Leadership and Anxiety–Containment and Metabolism I: Anxiety in a VUCA-Plus Environment
The second type of issue that a 21st Century leader faces with VUCA and VUCA-Plus can be labeled a “problem”. Some other authors have described these as “wicked” issues. Problems can be differentiated from puzzles because there are multiple perspectives that can be applied when analyzing a problem. Several possible solutions are associated with any one problem and multiple criteria can be applied to the evaluation of the potential effectiveness of any one solution.
There are many more cognitive demands being placed on us when we confront problems than when we confront puzzles—given that problems do not have simple or single solutions. Problems are multi-dimensional and inter-disciplinary in nature. They are inevitably complicated in that they involve many elements (Miller and Page, 2007). Any one problem can be viewed from many different points of view—thus it is unclear when they have been successfully resolved. For example, we find a technical solution and realize that the problem has financial implications. We address the financial implications and soon find that there are a whole host of managerial concerns associated with the problem.

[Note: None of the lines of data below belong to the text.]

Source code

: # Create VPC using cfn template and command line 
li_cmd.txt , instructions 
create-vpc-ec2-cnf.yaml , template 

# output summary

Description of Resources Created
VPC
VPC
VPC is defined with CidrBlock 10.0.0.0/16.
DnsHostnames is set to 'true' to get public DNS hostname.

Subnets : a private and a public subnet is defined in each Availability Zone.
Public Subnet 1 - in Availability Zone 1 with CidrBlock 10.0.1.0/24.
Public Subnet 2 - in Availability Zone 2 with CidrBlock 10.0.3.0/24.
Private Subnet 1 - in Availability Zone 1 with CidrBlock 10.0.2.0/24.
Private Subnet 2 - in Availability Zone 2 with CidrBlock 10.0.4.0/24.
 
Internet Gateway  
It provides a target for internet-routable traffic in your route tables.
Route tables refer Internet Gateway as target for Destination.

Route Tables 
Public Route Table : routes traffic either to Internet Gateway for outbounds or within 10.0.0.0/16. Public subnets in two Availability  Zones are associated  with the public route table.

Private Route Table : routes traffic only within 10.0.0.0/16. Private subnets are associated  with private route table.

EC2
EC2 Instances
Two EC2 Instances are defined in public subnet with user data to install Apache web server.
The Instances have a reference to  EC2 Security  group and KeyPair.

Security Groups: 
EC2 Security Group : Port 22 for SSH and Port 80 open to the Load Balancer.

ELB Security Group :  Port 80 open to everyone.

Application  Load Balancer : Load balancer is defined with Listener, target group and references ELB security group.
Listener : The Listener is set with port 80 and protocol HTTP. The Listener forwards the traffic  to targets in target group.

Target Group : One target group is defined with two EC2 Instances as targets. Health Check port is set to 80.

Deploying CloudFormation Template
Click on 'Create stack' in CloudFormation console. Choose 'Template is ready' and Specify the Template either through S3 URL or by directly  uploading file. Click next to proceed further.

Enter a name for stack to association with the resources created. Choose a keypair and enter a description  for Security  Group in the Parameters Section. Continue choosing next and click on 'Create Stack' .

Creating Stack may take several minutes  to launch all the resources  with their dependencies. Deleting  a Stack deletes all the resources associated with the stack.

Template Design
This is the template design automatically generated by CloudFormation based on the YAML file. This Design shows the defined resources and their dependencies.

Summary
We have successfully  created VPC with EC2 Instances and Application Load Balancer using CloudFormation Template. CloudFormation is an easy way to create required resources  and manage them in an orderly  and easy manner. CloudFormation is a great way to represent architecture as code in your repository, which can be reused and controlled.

Researchers and theorists who are seeking to understand complicated problems often describe the settings in which problems emerge as “rugged landscapes.” (Miller and Page, 2007, p. 216) This type of landscape is filled with many mountains of about the same height (think of the majestic mountain range called the Grand Tetons or the front range of the Rocky Mountains that citizens of Denver Colorado see every day), as compared with a landscape in which one mountain peak dominates (think of Mount Rainier). In a rugged landscape that is complicated, one finds many competing viewpoints about which mountain is higher or which vista is more beautiful. A similar case can be made regarding the challenging VUCA-Plus problems facing the 21st Century leader.
When certain issues that managers face appear impervious to a definitive solution, it becomes useful to classify them as dilemmas. While dilemmas like problems are complicated, they are also complex, in that each of the many elements embedded in the dilemma is connected to each (or most) of the other elements (Miller and Page, 2007). We may view the problem from one perspective and take action to alleviate one part of the problem; we then immediately confront another part of the problem, often represented by an opposing stakeholder group.